Rotisserie Pig–Part II–Lab Test

Pig Roast day is rapidly approaching!

For anyone interested in trying, I’m getting my pig from Green Valley Meats in Auburn, Wa.  60 lb pig is about $200.


The toughest part about making the rotisserie was hand-crafting a sheave.  I made one by drawing a circle on a piece of plywood, then cutting it out using a jig-saw.  My plan is to use twine to turn it.  So, I need to make guards around the edges so that the twine doesn’t slip off.  I got some thin MDF and cut out portions of a circle, then screwed it onto the sheave.

I made a base for my motor and wrapped the twine around the sheave and my motor.  I’m using a dutch oven to keep the motor in place during my test.  In the field, I’ll probably use the battery or find some heavy rocks.  I also put some sandpaper around the spindle for my motor for some added friction.  This is where I fear there will be the most slippage.

With my fingers-crossed, I conducted my garage test.  Here is the result in video.  For the non-Korean speakers, the voice in the background is mom expressing her doubts.
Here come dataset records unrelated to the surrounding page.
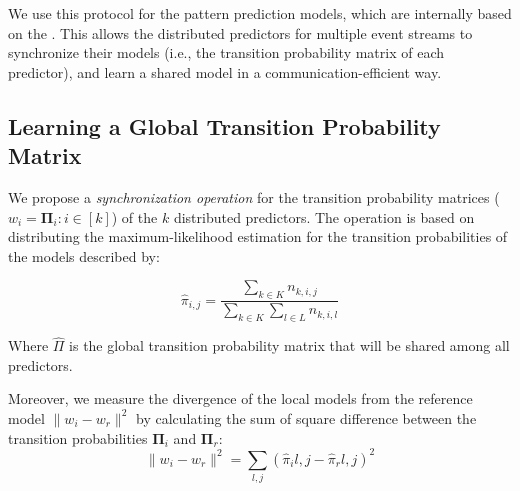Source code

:\par  We use this protocol for the pattern prediction models, which are internally based on the \pmcmr. This allows the distributed \pmcmr predictors for multiple event streams to synchronize their models (i.e., the transition probability matrix of each predictor), and learn a shared model in a communication-efficient way. 


\subsection*{Learning a Global Transition Probability Matrix}

\par We propose a \textit{synchronization operation} for the transition probability matrices ($w_i=\boldsymbol{\Pi}_i :i \in[k]$) of the $k$ distributed \pmcmr predictors. The operation is based on distributing the maximum-likelihood estimation \cite{anderson1957statistical} for the transition probabilities of the \pmcmr models described by:
 
\begin{equation}
\label{eq:dis_pi_estim}
\hat{\pi}_{i,j} = \frac{\sum_{k \in K} n_{k,i,j}}{\sum_{k \in K} \sum_{l \in L} n_{k,i,l}}
\end{equation}

Where $\hat{\Pi}$ is the global transition probability matrix that will be shared among all \pmcmr predictors. 
\par Moreover, we measure the divergence of the local models from the reference model  $\|w_i - w_r\|^2$ by calculating the sum of square difference between the transition probabilities  $\boldsymbol{\Pi}_i$ and  $\boldsymbol{\Pi}_r$:
\begin{equation*}
\label{eq:dis_pi_varinace}
\|w_i - w_r\|^2=\sum_{l,j} (\hat{\pi}_i{l,j} -\hat{\pi}_r{l,j})^2
\end{equation*}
This reminds me of the the home-made breast pump I tried to make with a windshield wiper motor.  It could be argued that it “works”… but will it perform its intended purpose?

There are still a lot of questions.  Will the motor still spin with a 60 lb pig on the rotisserie?  I’ve screwed on a handle on the sheave just in case we need to go to Plan B.  Will it last for 10-12 hours?  Will the twine, sheave, or rotisserie rod be able to withstand the heat?  (I’m bringing a bunch of aluminum foil to try and shield sensitive components from the heat.)  Will there be an electrical outlet nearby?  I’ve got 2 spools of extension cord.  If not, how long will the battery spin the rotisserie?  Is the pit long enough to fit the pig? 
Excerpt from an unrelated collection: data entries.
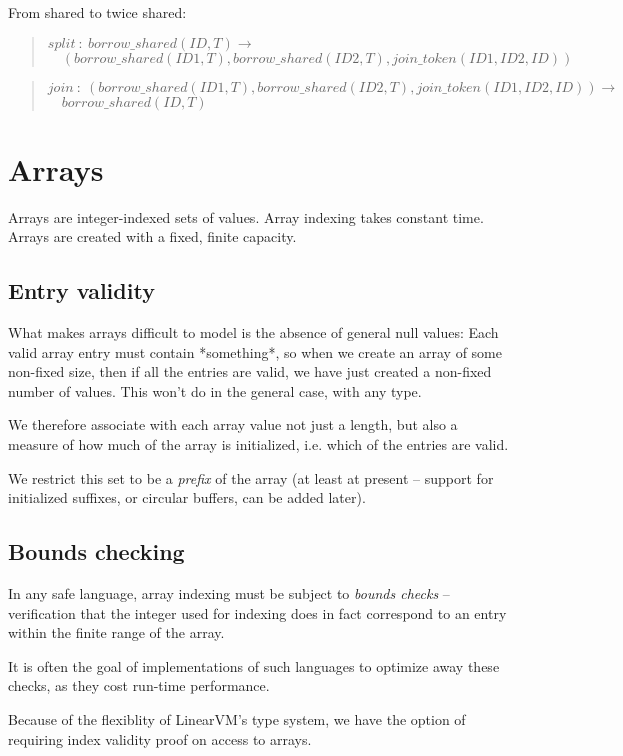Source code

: \documentclass[a4paper]{book}
\newcommand\FuncSignatureII[3]{\begin{quote}$\mathit{#1}\ :\ \mathit{#2} \to$\\${}\quad \mathit{#3}$ \end{quote}}
\begin{document}
\noindent
From shared to twice shared:

\FuncSignatureII{split}
{borrow\_shared(ID, T)}
{(borrow\_shared(ID1, T), borrow\_shared(ID2, T), join\_token(ID1,ID2,ID))}

\FuncSignatureII{join}
{(borrow\_shared(ID1, T), borrow\_shared(ID2, T), join\_token(ID1,ID2,ID))}
{borrow\_shared(ID, T)}



\chapter{Arrays}

Arrays are integer-indexed sets of values.
Array indexing takes constant time.
Arrays are created with a fixed, finite capacity.

\section{Entry validity}

What makes arrays difficult to model is the absence of general null values:
Each valid array entry must contain *something*, so when we create an
array of some non-fixed size, then if all the entries are valid, we
have just created a non-fixed number of values.
This won't do in the general case, with any type.

We therefore associate with each array value not just a length, but
also a measure of how much of the array is initialized, i.e. which of
the entries are valid.

We restrict this set to be a \emph{prefix} of the array (at least at
present -- support for initialized suffixes, or circular buffers, can
be added later).

\section{Bounds checking}
In any safe language, array indexing must be subject to \emph{bounds checks}
-- verification that the integer used for indexing does in fact correspond to
an entry within the finite range of the array.

It is often the goal of implementations of such languages to optimize
away these checks, as they cost run-time performance.

Because of the flexiblity of LinearVM's type system, we have the option
of requiring index validity proof on access to arrays.
\end{document}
If everything falls apart in the end, we can go to plan C, which is to chop up the pig, and roast it in parts over a grill.  That would be disappointing, but at least people can eat.  I’m bringing a lot of tools, so hopefully we can do some minor (or major tweaking) as necessary. 

I found out this evening that Adam Robinson will be joining me, so my confidence level has doubled.  The rotisserie is now packed in the van.   I pick up the pig tomorrow.  Friday, I have an all-day appointment trying to cook it.

In Part III of the series, I’ll post the results.